Some amateurs do not have the time to practice between rounds of golf during the season, and many of them surely don’t like hitting balls in the biting cold of winter. But can a golfer who does not practice actually improve his or her game? I believe tthey can.
You see, golfers who possess an understanding of the laws of ball flight can make educated choices when making changes to their swing. Other golfers don’t know what exactly is producing their ball flight, so they don’t know what to change as the practice. A lesson from an instructor can help in this area, allowing you to then assess and change aspects of your swing by analyzing your ball flight.
Some people believe that practice makes perfect, but this is only partially true. On the range, most golfers hit a ball every 20 seconds, and with the same club for several shots. On the course, you hit a ball every two minutes, with a different club and from a different lie. Also, hitting mats are much more forgiving than grass—you need to learn the right sound off the clubface to know if you are making good ball contact. So getting into a groove at the range does not necessarily lead to better play on the course.

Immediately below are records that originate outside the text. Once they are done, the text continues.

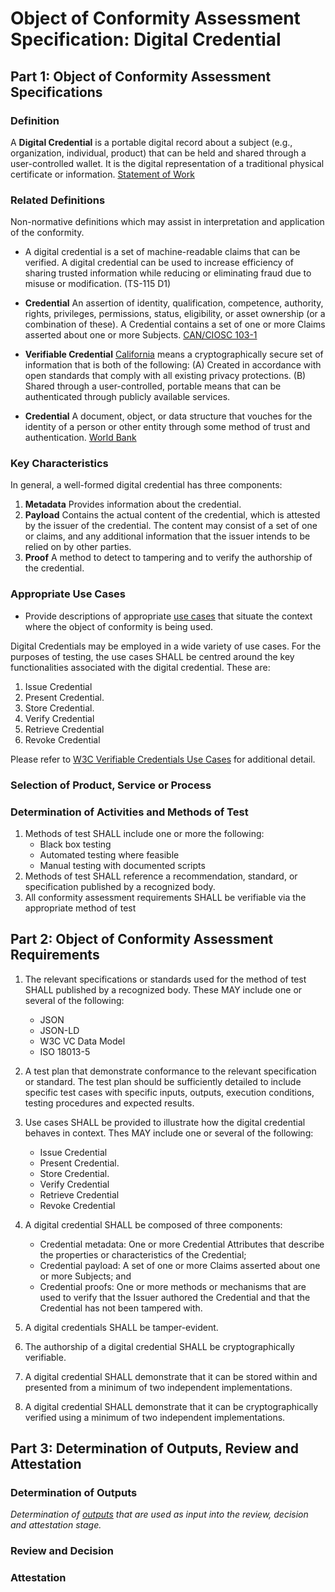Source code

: # Object of Conformity Assessment Specification: Digital Credential

## Part 1: Object of Conformity Assessment Specifications

### Definition

A **Digital Credential** is a portable digital record about a subject (e.g., organization, individual, product) that can be held and shared through a user-controlled wallet. It is the digital representation of a traditional physical certificate or information. [Statement of Work](/docs/statement-of-work.md)

### Related Definitions

Non-normative definitions which may assist in interpretation and application of the conformity.

* A digital credential is a set of machine-readable claims that can be verified. A digital credential can be used to increase efficiency of sharing trusted information while reducing or eliminating fraud due to misuse or modification. (TS-115 D1)

* **Credential** An assertion of identity, qualification, competence, authority, rights, privileges, permissions, status, eligibility, or asset ownership (or a combination of these). A Credential contains a set of one or more Claims asserted about one or more Subjects.  [CAN/CIOSC 103-1](https://ciostrategycouncil.com/standards/find-a-standard/standards-in-digital-trust/digital-trust-fundamentals/)

* **Verifiable Credential** [California](https://leginfo.legislature.ca.gov/faces/billTextClient.xhtml?bill_id=202120220SB786#93ENR) means a cryptographically secure set of information that is both of the following: (A) Created in accordance with open standards that comply with all existing privacy protections. (B) Shared through a user-controlled, portable means that can be authenticated through publicly available services.

* **Credential** A document, object, or data structure that vouches for the identity of a person or other entity through some method of
trust and authentication. [World Bank](https://www.developer.tech.gov.sg/assets/files/GovTech%20World%20Bank%20NDI%20APEX%20report.pdf)

### Key Characteristics

In general, a well-formed digital credential has three components:

1. **Metadata** Provides information about the credential. 
2. **Payload** Contains the actual content of the credential, which is attested by the issuer of the credential. The content may consist of a set of one or claims, and any additional information that the issuer intends to be relied on by other parties.
3. **Proof** A method to detect to tampering and to verify the authorship of the credential.

### Appropriate Use Cases

* Provide descriptions of appropriate [use cases](./use-cases.md) that situate the context where the object of conformity is being used.

Digital Credentials may be employed in a wide variety of use cases. For the purposes of testing, the use cases SHALL be centred around the key functionalities associated with the digital credential. These are:

1. Issue Credential
2. Present Credential.
3. Store Credential.
4. Verify Credential
5. Retrieve Credential
6. Revoke Credential

Please refer to [W3C Verifiable Credentials Use Cases](https://www.w3.org/TR/vc-use-cases/) for additional detail.

### Selection of Product, Service or Process

### Determination of Activities and Methods of Test

1. Methods of test SHALL include one or more the following:
    * Black box testing
    * Automated testing where feasible
    * Manual testing with documented scripts
2. Methods of test SHALL reference a recommendation, standard, or specification published by a recognized body.
3. All conformity assessment requirements SHALL be verifiable via the appropriate method of test

## Part 2: Object of Conformity Assessment Requirements

1. The relevant specifications or standards used for the method of test SHALL published by a recognized body. These MAY include one or several of the following:
    * JSON
    * JSON-LD
    * W3C VC Data Model
    * ISO 18013-5
2. A test plan that demonstrate conformance to the relevant specification or standard. The test plan should be sufficiently detailed to include specific test cases with specific inputs, outputs, execution conditions, testing procedures and expected results.
3. Use cases SHALL be provided to illustrate how the digital credential behaves in context. Thes MAY include one or several of the following:
    * Issue Credential
    * Present Credential.
    * Store Credential.
    * Verify Credential
    * Retrieve Credential
    * Revoke Credential

4. A digital credential SHALL be composed of three components:
    * Credential metadata: One or more Credential Attributes that describe the properties or characteristics of the Credential;
    * Credential payload: A set of one or more Claims asserted about one or more Subjects; and
    * Credential proofs: One or more methods or mechanisms that are used to verify that the Issuer authored the Credential and that the Credential has not been tampered with.
5. A digital credentials SHALL be tamper-evident.
6. The authorship of a digital credential SHALL be cryptographically verifiable.
7. A digital credential SHALL demonstrate that it can be stored within and presented from a minimum of two independent implementations.
8. A digital credential SHALL demonstrate that it can be cryptographically verified using a minimum of two independent implementations.

## Part 3: Determination of Outputs, Review and Attestation

### Determination of Outputs

_Determination of [outputs](../scheme-definitions.md) that are used as input into the review, decision and attestation stage._

### Review and Decision

### Attestation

The most effective way to practice when time is short is to objectively look at all aspects of your game, from driving to long shots to short shots to putting, and use whatever practice time you have on improving your weakest area. Then set a goal for each brief practice session so you keep focused; maybe it’s hitting 20 shots with a draw, or making 15 long putts that get to inside two feet. But remember that over time, it’s easy for the feeling of new movements to dissipate. Monitor your changes often so old habits don’t return.